Japan consolidates the maritime shipping industry

TOKYO – 11 May, 2018

Mitsui O.S.K. Lines (MOL), Kawasaki Kisen Kaisha Ltd. (K-Line), and Nippon Yusen Kabushiki Kaisha NPNYY – (NYK Line) have created Ocean Network Express, or ONE become the sixth largest container operator in the world with a combined fleet of 230 ships. The first operations started last month and in these days they injected 3 billion dollars inside it.
NYK is the main partner of ONE, with MOL the second largest participant.

Junichiro Ikeda, head of MOL, said in an interview: “It is the first time in the shipping sector that three companies jointly launch a new business on an equal footing“. ONE controls almost 7% of the global container market, well below the two-figure quotas of the three major shippinglines, the Danish Maersk Line, the Mediterranean Shipping Co. and the French CMA CGM SA.

The industry annually moves about 4 trillion of manufactured goods, from designer clothes to electronics, to food and heavy machinery. But an excess of supply in water and the fierce price wars have pushed freight costs well below breakeven levels in recent years, plunging most of the operators into the red and pushing some of them out of business. The crisis has pushed the highly fragmented industry to consolidate with the 20 largest world operators reduced to seven in the last three years. Together they control about three-quarters of total container transport capacity. The turmoil has also triggered a showdown among policy makers in many countries, from Germany to Japan, which saw commercial transport as an important strategic advantage for their national economies.
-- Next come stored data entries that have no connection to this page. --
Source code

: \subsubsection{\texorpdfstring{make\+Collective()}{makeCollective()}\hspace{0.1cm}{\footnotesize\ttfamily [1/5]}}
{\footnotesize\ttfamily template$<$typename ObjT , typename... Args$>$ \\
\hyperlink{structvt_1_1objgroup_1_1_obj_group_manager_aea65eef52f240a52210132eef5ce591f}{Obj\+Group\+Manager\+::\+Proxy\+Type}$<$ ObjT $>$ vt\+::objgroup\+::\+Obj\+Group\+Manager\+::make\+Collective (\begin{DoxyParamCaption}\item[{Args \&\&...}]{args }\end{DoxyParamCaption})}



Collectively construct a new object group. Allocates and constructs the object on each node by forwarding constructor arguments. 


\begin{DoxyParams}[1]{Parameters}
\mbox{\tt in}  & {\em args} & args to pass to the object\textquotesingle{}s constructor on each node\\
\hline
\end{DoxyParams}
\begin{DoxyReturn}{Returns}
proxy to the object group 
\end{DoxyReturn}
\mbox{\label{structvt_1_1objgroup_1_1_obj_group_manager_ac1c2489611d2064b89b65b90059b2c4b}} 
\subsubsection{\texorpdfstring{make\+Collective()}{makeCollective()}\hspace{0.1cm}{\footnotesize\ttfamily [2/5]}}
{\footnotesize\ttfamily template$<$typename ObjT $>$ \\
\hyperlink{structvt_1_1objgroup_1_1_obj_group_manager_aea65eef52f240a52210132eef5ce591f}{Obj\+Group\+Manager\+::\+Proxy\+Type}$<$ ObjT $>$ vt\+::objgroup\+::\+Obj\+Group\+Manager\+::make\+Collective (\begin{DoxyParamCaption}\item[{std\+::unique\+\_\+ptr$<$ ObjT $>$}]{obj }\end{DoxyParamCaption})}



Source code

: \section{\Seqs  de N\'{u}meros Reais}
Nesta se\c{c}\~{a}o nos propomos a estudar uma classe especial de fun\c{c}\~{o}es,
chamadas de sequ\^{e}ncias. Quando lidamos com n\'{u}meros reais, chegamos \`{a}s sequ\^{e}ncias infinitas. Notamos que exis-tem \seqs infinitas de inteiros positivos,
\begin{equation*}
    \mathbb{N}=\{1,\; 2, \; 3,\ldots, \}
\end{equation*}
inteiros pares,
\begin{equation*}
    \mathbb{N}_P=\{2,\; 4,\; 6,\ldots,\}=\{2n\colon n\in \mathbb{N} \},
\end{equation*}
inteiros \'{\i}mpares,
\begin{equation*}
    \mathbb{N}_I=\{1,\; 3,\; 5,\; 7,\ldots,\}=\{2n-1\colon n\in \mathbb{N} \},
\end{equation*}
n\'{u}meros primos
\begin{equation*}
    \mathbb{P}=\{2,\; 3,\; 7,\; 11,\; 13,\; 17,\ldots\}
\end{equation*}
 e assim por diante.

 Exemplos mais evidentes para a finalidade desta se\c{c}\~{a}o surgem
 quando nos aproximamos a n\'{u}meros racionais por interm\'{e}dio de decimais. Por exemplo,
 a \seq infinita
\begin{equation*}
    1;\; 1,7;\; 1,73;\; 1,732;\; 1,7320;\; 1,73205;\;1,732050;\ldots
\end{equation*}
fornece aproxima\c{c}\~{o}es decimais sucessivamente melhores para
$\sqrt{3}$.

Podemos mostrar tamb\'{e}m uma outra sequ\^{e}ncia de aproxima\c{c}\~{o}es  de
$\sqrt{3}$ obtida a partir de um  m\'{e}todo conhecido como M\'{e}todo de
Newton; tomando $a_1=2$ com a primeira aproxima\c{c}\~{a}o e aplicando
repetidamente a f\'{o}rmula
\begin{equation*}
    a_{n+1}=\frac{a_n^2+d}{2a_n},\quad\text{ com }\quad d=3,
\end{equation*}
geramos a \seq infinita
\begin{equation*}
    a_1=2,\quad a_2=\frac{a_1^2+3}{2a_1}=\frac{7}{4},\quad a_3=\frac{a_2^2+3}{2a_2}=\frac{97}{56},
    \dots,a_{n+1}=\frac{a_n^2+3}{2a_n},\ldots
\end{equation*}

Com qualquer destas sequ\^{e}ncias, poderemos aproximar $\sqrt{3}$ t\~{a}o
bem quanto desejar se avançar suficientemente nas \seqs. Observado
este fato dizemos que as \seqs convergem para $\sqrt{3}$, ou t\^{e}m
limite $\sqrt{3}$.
The failure of Hanjin Shipping of South Korea in 2016 caused a major shock in the entire sector, particularly in Seoul, where the eighth largest company in the world was considered an important gear, in the economy driven by the country’s exports.
The people involved in the ONE merger say it was seen as a critical move as carriers with a 3% market share or less risk going out of business or being swallowed up by bigger players.
Although still small in global terms, ONE is dominant in intra-Asian trade routes and is the largest player in transporting Asian exports to the United States through the Pacific, with a market share of 16%, according to the data provider maritime IHS Markit. It also controls 37% of the container’s capacity in and out of Japan, the third largest economy in the world.
“I think that future trade will grow mainly in these regions, and the market share that ONE holds is not small,” said Ikeda. The same refused to comment on the impact of possible commercial tariffs in the ongoing talks between the United States and China. Consolidation gives shippers fewer operators to choose from and some can move from one to other operators, but Mr. Ikeda is not worried.
“If you focus on the services that come and go from Japan, our competitors are absolutely incomparable with us,” he said. “In terms of frequency …. ONE is superior, so even if customers desperately search for a choice, they do not have many.”
ONE, which opened its headquarters in Singapore, started operations on April 1st in what was a very difficult start. Brokers and shippers have said that shippers in the first 20 days of activity have faced problems in booking and in communication with the courier. The carrier said the problems are due to a new IT system and the difficulties in transferring staff from the three partners to new offices around the world. Mr. Ikeda said it will take some time for the former rivals to fully integrate.
“Although they are all Japanese companies, there are differences in doing things between them,” he said. “Their mutual understanding has deepened during the preparatory period, but I think it is a great challenge to combine the way we conduct business in a real sense”.
MOL alone is the world’s largest natural gas transportation company, which operates 76 ships on a global fleet of 440 ships and plans to add 19 other LNG vessels to its fleet in the coming years. In the container sector, ONE is part of THE Alliance, which also includes the German Hapag-Lloyd AG and the Yang Ming Marine Transport Corp of Taiwan. It is one of the three largest maritime groups formed to share networks, ships and ports, saving billions of dollars each year for fuel, port handling and other expenses.